Selon le chirurgien gynécologue obstétricien français Éric Sauvanet, l’endométriose demeure peu connue des médecins, en plus d’être complexe à comprendre. Soit le praticien prescrit le mauvais examen, soit l’examen, par exemple, l’échographie, n’est pas bien réalisé par manque de connaissances au sujet de la maladie, explique celui qui est également cofondateur du Centre de l’endométriose de l’hôpital Paris Saint-Joseph.

Si on laisse évoluer les symptômes vers des douleurs neuropathiques chroniques, on va avoir beaucoup plus de difficulté à revenir à une qualité de vie normale.

Le Dr Éric Sauvanet, chirurgien gynécologue obstétricien

Le Dr Sauvanet souligne que le pronostic est sombre pour 15 % à 20 % des patientes.

La stratégie française s’engage ainsi à prioriser l’endométriose lors de la formation, initiale et continue, des médecins et des professionnels de la santé. L’objectif : développer un « réflexe endométriose », espère le président français.

Et si Alix Bertrand avait été prise en charge plus tôt ? « Inconsciemment, je pense que je vais toujours garder une certaine rancœur envers la situation », admet-elle, tout en restant lucide quant au fait que son état aurait pu tout de même se détériorer avec un diagnostic plus rapide.
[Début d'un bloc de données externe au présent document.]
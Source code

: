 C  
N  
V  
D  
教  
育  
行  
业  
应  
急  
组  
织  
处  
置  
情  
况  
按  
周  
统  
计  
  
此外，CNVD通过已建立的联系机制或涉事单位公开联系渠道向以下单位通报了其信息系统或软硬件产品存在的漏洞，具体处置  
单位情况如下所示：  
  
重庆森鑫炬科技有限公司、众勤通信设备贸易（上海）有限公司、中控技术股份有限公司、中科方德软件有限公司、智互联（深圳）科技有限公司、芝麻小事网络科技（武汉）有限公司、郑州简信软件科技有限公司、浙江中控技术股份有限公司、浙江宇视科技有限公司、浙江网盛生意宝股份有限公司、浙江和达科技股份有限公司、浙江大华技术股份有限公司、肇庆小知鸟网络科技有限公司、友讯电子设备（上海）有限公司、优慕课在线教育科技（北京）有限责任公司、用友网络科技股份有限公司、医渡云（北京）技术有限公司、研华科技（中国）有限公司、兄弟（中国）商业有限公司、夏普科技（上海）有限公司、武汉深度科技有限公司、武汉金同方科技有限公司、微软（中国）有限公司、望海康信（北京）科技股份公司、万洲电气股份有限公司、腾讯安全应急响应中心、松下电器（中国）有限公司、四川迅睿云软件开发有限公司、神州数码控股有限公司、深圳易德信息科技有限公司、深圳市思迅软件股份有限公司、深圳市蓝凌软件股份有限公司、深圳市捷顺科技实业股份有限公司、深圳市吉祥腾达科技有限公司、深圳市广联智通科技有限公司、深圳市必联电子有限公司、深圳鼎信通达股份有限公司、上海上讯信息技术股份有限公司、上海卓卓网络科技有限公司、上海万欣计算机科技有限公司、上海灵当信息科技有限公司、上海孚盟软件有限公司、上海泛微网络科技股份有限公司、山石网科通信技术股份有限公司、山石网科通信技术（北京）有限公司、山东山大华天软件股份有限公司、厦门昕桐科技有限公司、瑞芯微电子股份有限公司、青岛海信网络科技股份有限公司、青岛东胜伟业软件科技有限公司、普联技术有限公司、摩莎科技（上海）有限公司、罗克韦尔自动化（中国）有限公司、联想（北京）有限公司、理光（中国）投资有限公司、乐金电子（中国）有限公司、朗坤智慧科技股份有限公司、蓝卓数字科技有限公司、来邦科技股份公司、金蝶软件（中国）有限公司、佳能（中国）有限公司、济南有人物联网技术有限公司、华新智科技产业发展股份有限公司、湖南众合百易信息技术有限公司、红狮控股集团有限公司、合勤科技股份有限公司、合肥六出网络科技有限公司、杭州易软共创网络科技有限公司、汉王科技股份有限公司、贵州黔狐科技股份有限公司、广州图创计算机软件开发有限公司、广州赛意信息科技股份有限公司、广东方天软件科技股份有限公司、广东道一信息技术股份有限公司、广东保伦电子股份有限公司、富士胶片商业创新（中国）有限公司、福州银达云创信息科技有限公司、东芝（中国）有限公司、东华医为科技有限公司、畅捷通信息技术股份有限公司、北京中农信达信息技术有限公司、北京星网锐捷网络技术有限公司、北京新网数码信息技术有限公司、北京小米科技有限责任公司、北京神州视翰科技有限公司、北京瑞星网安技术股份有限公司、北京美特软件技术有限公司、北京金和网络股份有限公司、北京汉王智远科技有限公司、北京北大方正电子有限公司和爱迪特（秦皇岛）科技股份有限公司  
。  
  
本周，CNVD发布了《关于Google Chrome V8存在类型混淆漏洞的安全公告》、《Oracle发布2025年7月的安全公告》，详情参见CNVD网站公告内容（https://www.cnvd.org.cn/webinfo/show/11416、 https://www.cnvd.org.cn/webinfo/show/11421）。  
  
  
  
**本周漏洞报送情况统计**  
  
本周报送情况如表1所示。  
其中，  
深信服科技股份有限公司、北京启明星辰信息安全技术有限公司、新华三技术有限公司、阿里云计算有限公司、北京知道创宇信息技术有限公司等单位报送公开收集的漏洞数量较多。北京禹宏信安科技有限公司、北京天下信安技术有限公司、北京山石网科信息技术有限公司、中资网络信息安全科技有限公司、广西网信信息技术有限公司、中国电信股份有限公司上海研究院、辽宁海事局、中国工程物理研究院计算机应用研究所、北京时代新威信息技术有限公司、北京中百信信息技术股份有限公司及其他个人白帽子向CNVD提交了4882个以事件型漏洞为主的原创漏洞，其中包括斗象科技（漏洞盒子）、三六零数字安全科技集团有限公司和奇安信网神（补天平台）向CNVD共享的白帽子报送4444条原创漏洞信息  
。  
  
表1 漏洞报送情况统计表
Bientôt un test salivaire pour détecter l’endométriose ?

En février, l’entreprise Ziwig a dévoilé son EndoTest : un test salivaire de dépistage de l’endométriose. La jeune pousse française promet une fiabilité « proche du 100 % ». Il suffit pour les femmes de transmettre à leur laboratoire, par la poste, un échantillon de leur salive, recueilli dans un tube de plastique. Le résultat du séquençage des microARN présents est obtenu en une dizaine de jours. Pour l’instant, l’EndoTest doit encore être validé par la Haute Autorité de santé en France (l’équivalent de Santé Canada), puisque le produit a été évalué sur seulement 200 femmes. Le ministre français de la Santé, Olivier Véran, a donc demandé qu’une nouvelle étude soit réalisée, cette fois-ci, sur 1000 femmes, afin de « conforter les données ».